Problem statement —
Lines holding the word "using" in the material below: count them and write the number alone.

+ + + +

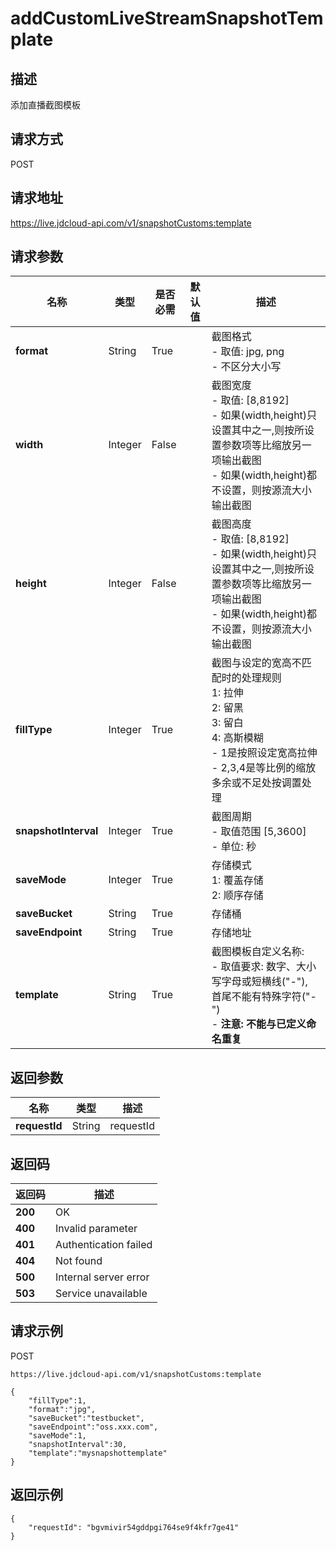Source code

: # addCustomLiveStreamSnapshotTemplate


## 描述
添加直播截图模板

## 请求方式
POST

## 请求地址
https://live.jdcloud-api.com/v1/snapshotCustoms:template


## 请求参数
|名称|类型|是否必需|默认值|描述|
|---|---|---|---|---|
|**format**|String|True| |截图格式<br>- 取值: jpg, png<br>- 不区分大小写<br>|
|**width**|Integer|False| |截图宽度<br>- 取值: [8,8192]<br>- 如果(width,height)只设置其中之一,则按所设置参数项等比缩放另一项输出截图<br>- 如果(width,height)都不设置，则按源流大小输出截图<br>|
|**height**|Integer|False| |截图高度<br>- 取值: [8,8192]<br>- 如果(width,height)只设置其中之一,则按所设置参数项等比缩放另一项输出截图<br>- 如果(width,height)都不设置，则按源流大小输出截图<br>|
|**fillType**|Integer|True| |截图与设定的宽高不匹配时的处理规则<br>  1: 拉伸<br>  2: 留黑<br>  3: 留白<br>  4: 高斯模糊<br>- 1是按照设定宽高拉伸<br>- 2,3,4是等比例的缩放多余或不足处按调置处理<br>|
|**snapshotInterval**|Integer|True| |截图周期<br>- 取值范围 [5,3600]<br>- 单位: 秒<br>|
|**saveMode**|Integer|True| |存储模式<br>  1: 覆盖存储<br>  2: 顺序存储<br>|
|**saveBucket**|String|True| |存储桶|
|**saveEndpoint**|String|True| |存储地址|
|**template**|String|True| |截图模板自定义名称:<br>- 取值要求: 数字、大小写字母或短横线("-"),<br>  首尾不能有特殊字符("-")<br>- <b>注意: 不能与已定义命名重复</b><br>|


## 返回参数
|名称|类型|描述|
|---|---|---|
|**requestId**|String|requestId|


## 返回码
|返回码|描述|
|---|---|
|**200**|OK|
|**400**|Invalid parameter|
|**401**|Authentication failed|
|**404**|Not found|
|**500**|Internal server error|
|**503**|Service unavailable|

## 请求示例
POST
```
https://live.jdcloud-api.com/v1/snapshotCustoms:template
```
```
{
    "fillType":1,
    "format":"jpg",
    "saveBucket":"testbucket",
    "saveEndpoint":"oss.xxx.com",
    "saveMode":1,
    "snapshotInterval":30,
    "template":"mysnapshottemplate"
}
```

## 返回示例
```
{
    "requestId": "bgvmivir54gddpgi764se9f4kfr7ge41"
}
```
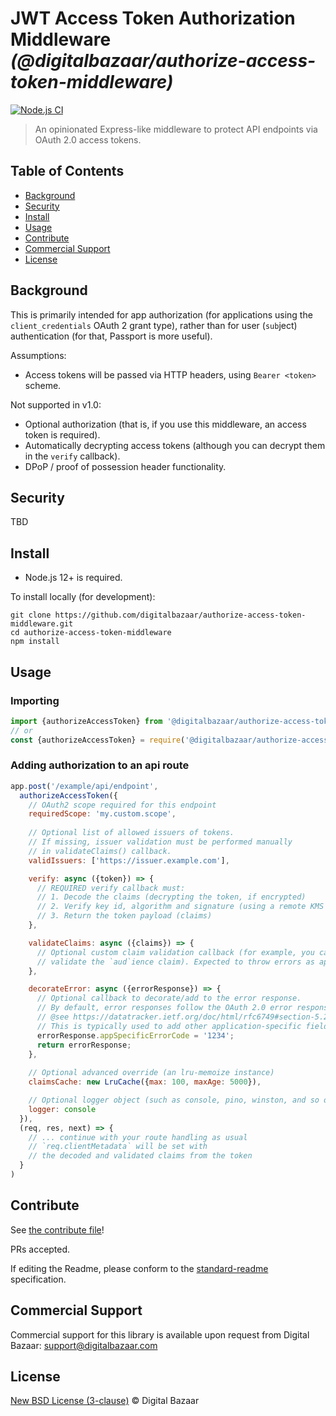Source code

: # JWT Access Token Authorization Middleware _(@digitalbazaar/authorize-access-token-middleware)_

[![Node.js CI](https://github.com/digitalbazaar/authorize-access-token-middleware/workflows/Node.js%20CI/badge.svg)](https://github.com/digitalbazaar/authorize-access-token-middleware/actions?query=workflow%3A%22Node.js+CI%22)

> An opinionated Express-like middleware to protect API endpoints via OAuth 2.0 access tokens.

## Table of Contents

- [Background](#background)
- [Security](#security)
- [Install](#install)
- [Usage](#usage)
- [Contribute](#contribute)
- [Commercial Support](#commercial-support)
- [License](#license)

## Background

This is primarily intended for app authorization (for applications using the
`client_credentials` OAuth 2 grant type), rather than for user (`sub`ject)
authentication (for that, Passport is more useful).

Assumptions:

* Access tokens will be passed via HTTP headers, using `Bearer <token>` scheme.

Not supported in v1.0:

* Optional authorization (that is, if you use this middleware, an access token
  is required).
* Automatically decrypting access tokens (although you can decrypt them in the `verify` callback).
* DPoP / proof of possession header functionality.

## Security

TBD

## Install

- Node.js 12+ is required.

To install locally (for development):

```
git clone https://github.com/digitalbazaar/authorize-access-token-middleware.git
cd authorize-access-token-middleware
npm install
```

## Usage

### Importing

```js
import {authorizeAccessToken} from '@digitalbazaar/authorize-access-token-middleware';
// or
const {authorizeAccessToken} = require('@digitalbazaar/authorize-access-token-middleware');
```

### Adding authorization to an api route

```js
app.post('/example/api/endpoint',
  authorizeAccessToken({
    // OAuth2 scope required for this endpoint
    requiredScope: 'my.custom.scope',
    
    // Optional list of allowed issuers of tokens.
    // If missing, issuer validation must be performed manually
    // in validateClaims() callback.
    validIssuers: ['https://issuer.example.com'],

    verify: async ({token}) => {
      // REQUIRED verify callback must:
      // 1. Decode the claims (decrypting the token, if encrypted) 
      // 2. Verify key id, algorithm and signature (using a remote KMS or similar)
      // 3. Return the token payload (claims)
    },

    validateClaims: async ({claims}) => {
      // Optional custom claim validation callback (for example, you can
      // validate the `aud`ience claim). Expected to throw errors as appropriate.
    },

    decorateError: async ({errorResponse}) => {
      // Optional callback to decorate/add to the error response.
      // By default, error responses follow the OAuth 2.0 error response format 
      // @see https://datatracker.ietf.org/doc/html/rfc6749#section-5.2
      // This is typically used to add other application-specific fields to the JSON error response
      errorResponse.appSpecificErrorCode = '1234';
      return errorResponse;
    },
    
    // Optional advanced override (an lru-memoize instance)
    claimsCache: new LruCache({max: 100, maxAge: 5000}),

    // Optional logger object (such as console, pino, winston, and so on)
    logger: console
  }),
  (req, res, next) => {
    // ... continue with your route handling as usual
    // `req.clientMetadata` will be set with
    // the decoded and validated claims from the token
  }
)
```

## Contribute

See [the contribute file](https://github.com/digitalbazaar/bedrock/blob/master/CONTRIBUTING.md)!

PRs accepted.

If editing the Readme, please conform to the
[standard-readme](https://github.com/RichardLitt/standard-readme) specification.

## Commercial Support

Commercial support for this library is available upon request from
Digital Bazaar: support@digitalbazaar.com

## License

[New BSD License (3-clause)](LICENSE) © Digital Bazaar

+ + + +

Solution —
3